ENTRIES PROVIDED:

*** Block opens ***

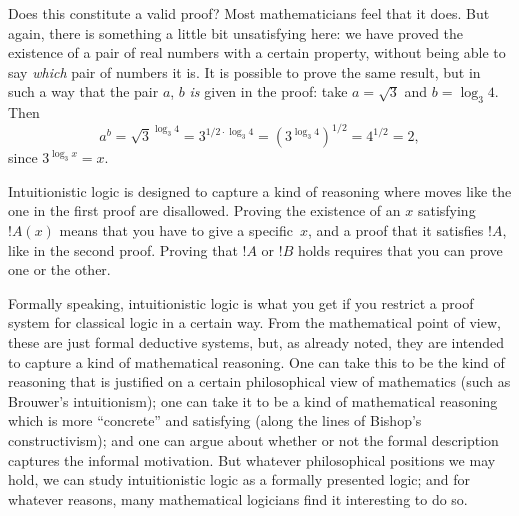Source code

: \documentclass[../../../include/open-logic-chapter]{subfiles}
\begin{document}
Does this constitute a valid proof? Most mathematicians feel that it
does. But again, there is something a little bit unsatisfying here: we
have proved the existence of a pair of real numbers with a certain
property, without being able to say \emph{which} pair of numbers it
is.  It is possible to prove the same result, but in such a way that
the pair $a$, $b$ \emph{is} given in the proof: take $a = \sqrt{3}$
and $b = \log_3 4$. Then
\[
a^b = \sqrt{3}^{\log_3 4} = 3^{1/2 \cdot \log_3 4} = (3^{\log_3
  4})^{1/2} = 4^{1/2}= 2,
\]
since $3^{\log_3 x} = x$.

Intuitionistic logic is designed to capture a kind of reasoning where
moves like the one in the first proof are disallowed. Proving the
existence of an $x$ satisfying~$!A(x)$ means that you have to give a
specific~$x$, and a proof that it satisfies $!A$, like in the second
proof. Proving that $!A$ or $!B$ holds requires that you can prove one
or the other.

Formally speaking, intuitionistic logic is what you get if
you restrict a proof system for classical logic in a certain
way. From the mathematical point of view, these are
just formal deductive systems, but, as already noted, they are
intended to capture a kind of mathematical reasoning. One can take this
to be the kind of reasoning that is justified on a certain
philosophical view of mathematics (such as Brouwer's intuitionism);
one can take it to be a kind of mathematical reasoning which is more
``concrete'' and satisfying (along the lines of Bishop's
constructivism); and one can argue about whether or not the formal
description captures the informal motivation. But whatever
philosophical positions we may hold, we can study intuitionistic logic
as a formally presented logic; and for whatever reasons, many
mathematical logicians find it interesting to do so.
\end{document}
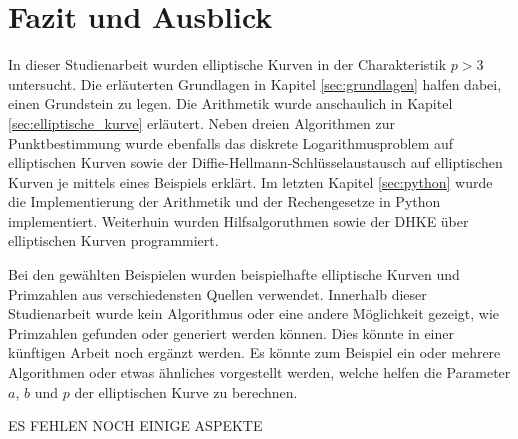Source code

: \chapter{Fazit und Ausblick}
In dieser Studienarbeit wurden elliptische Kurven in der Charakteristik $p > 3$ untersucht. Die erläuterten Grundlagen in Kapitel \ref{sec:grundlagen} halfen dabei, einen Grundstein zu legen. Die Arithmetik wurde anschaulich in Kapitel \ref{sec:elliptische_kurve} erläutert. Neben dreien Algorithmen zur Punktbestimmung wurde ebenfalls das diskrete Logarithmusproblem auf elliptischen Kurven sowie der Diffie-Hellmann-Schlüsselaustausch auf elliptischen Kurven je mittels eines Beispiels erklärt. Im letzten Kapitel \ref{sec:python} wurde die Implementierung der Arithmetik und der Rechengesetze in Python implementiert. Weiterhuin wurden Hilfsalgoruthmen sowie der DHKE über elliptischen Kurven programmiert. 

Bei den gewählten Beispielen wurden beispielhafte elliptische Kurven und Primzahlen aus verschiedensten Quellen verwendet. Innerhalb dieser Studienarbeit wurde kein Algorithmus oder eine andere Möglichkeit gezeigt, wie Primzahlen gefunden oder generiert werden können. Dies könnte in einer künftigen Arbeit noch ergänzt werden. Es könnte zum Beispiel ein oder mehrere Algorithmen oder etwas ähnliches vorgestellt werden, welche helfen die Parameter $a$, $b$ und $p$ der elliptischen Kurve zu berechnen.

ES FEHLEN NOCH EINIGE ASPEKTE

*** Block closes ***

ACTION ITEM: Repeat exactly the lines from the first line of the records above through the line containing "just formal deductive", both included. Leave out the pictures.

EXERCISE RESULT:
Source code

: \documentclass[../../../include/open-logic-chapter]{subfiles}
\begin{document}
Does this constitute a valid proof? Most mathematicians feel that it
does. But again, there is something a little bit unsatisfying here: we
have proved the existence of a pair of real numbers with a certain
property, without being able to say \emph{which} pair of numbers it
is.  It is possible to prove the same result, but in such a way that
the pair $a$, $b$ \emph{is} given in the proof: take $a = \sqrt{3}$
and $b = \log_3 4$. Then
\[
a^b = \sqrt{3}^{\log_3 4} = 3^{1/2 \cdot \log_3 4} = (3^{\log_3
  4})^{1/2} = 4^{1/2}= 2,
\]
since $3^{\log_3 x} = x$.

Intuitionistic logic is designed to capture a kind of reasoning where
moves like the one in the first proof are disallowed. Proving the
existence of an $x$ satisfying~$!A(x)$ means that you have to give a
specific~$x$, and a proof that it satisfies $!A$, like in the second
proof. Proving that $!A$ or $!B$ holds requires that you can prove one
or the other.

Formally speaking, intuitionistic logic is what you get if
you restrict a proof system for classical logic in a certain
way. From the mathematical point of view, these are
just formal deductive systems, but, as already noted, they are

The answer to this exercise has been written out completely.